My Array Formula is Slow...
First things first. Yes I know Power BI exists. Yes I know Power BI rocks. I also know from experience that many companies are still locked into older versions of Excel and don't have access to Power BI. If the only useful comment you make is to tell me to use Power BI expect to be called a cock-womble!
Swiftly moving on...
I hear time and time again that array processing formula are pants because they're slow. Well if you point one formula at half a million records and ask a half dozen Boolean questions per row, yeah of course it is, over 3 million processes per formula is going to take it's sweet time in what is usually a 32bit environment.
I've put together a simple workbook with just over 600k records of reported murder and manslaughter cases in the US between 1980 & 2014 (freely available to download on that internet thingamy here). A very scary number but a good source to showcase a couple of alternative methods to reduce that calculation time when producing your metrics.
The three methods I've used in my example are:
- An array formula pointing at my entire 600k+ records
- A near identical array formula working in conjunction with Advanced Filter
- Using SQL's Pivot & Transform method via ADO
Download the file and have a test of each of the methods by clicking on the Option buttons on the summary tab and see how they compare for speed.
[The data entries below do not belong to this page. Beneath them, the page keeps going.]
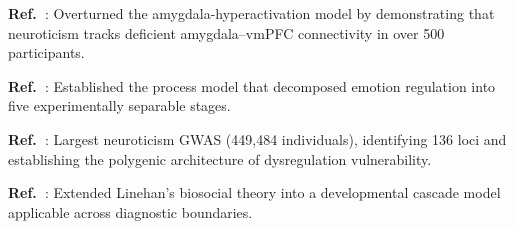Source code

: \documentclass[10pt]{article}
\begin{document}
\vspace{\TSHalf}
\TSRule{\linewidth}{0.2pt}
\vspace{\TSGrid}

{\sansfont\TSStep\bfseries{}\par}
\vspace{\TSHalf}

{\TSBody\small
\noindent
\textbf{Ref.~\cite{silverman2019}}: Overturned the amygdala-hyperactivation model by demonstrating that neuroticism tracks deficient amygdala--vmPFC connectivity in over 500 participants.

\noindent
\textbf{Ref.~\cite{gross2002}}: Established the process model that decomposed emotion regulation into five experimentally separable stages.

\noindent
\textbf{Ref.~\cite{nagel2018}}: Largest neuroticism GWAS (449,484 individuals), identifying 136 loci and establishing the polygenic architecture of dysregulation vulnerability.

\noindent
\textbf{Ref.~\cite{crowell2009}}: Extended Linehan's biosocial theory into a developmental cascade model applicable across diagnostic boundaries.\par}

\small

\normalsize

\clearpage

\end{document}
Feel free to take a look at the VBA that drives the Advanced Filter & ADO methods. Code exists in the ThisWorkbook, Summary, Methods & clsADO VB Components.
Please be aware that Excel will hang for a few seconds on workbook open as it saves a copy of the data sheet to your local AppData folder here C:\Users\%username%\AppData\Local to demonstrate the ADO/SQL method - the file should be removed on Workbook close but do check as the raw data in xlsx format is fairly sizeable.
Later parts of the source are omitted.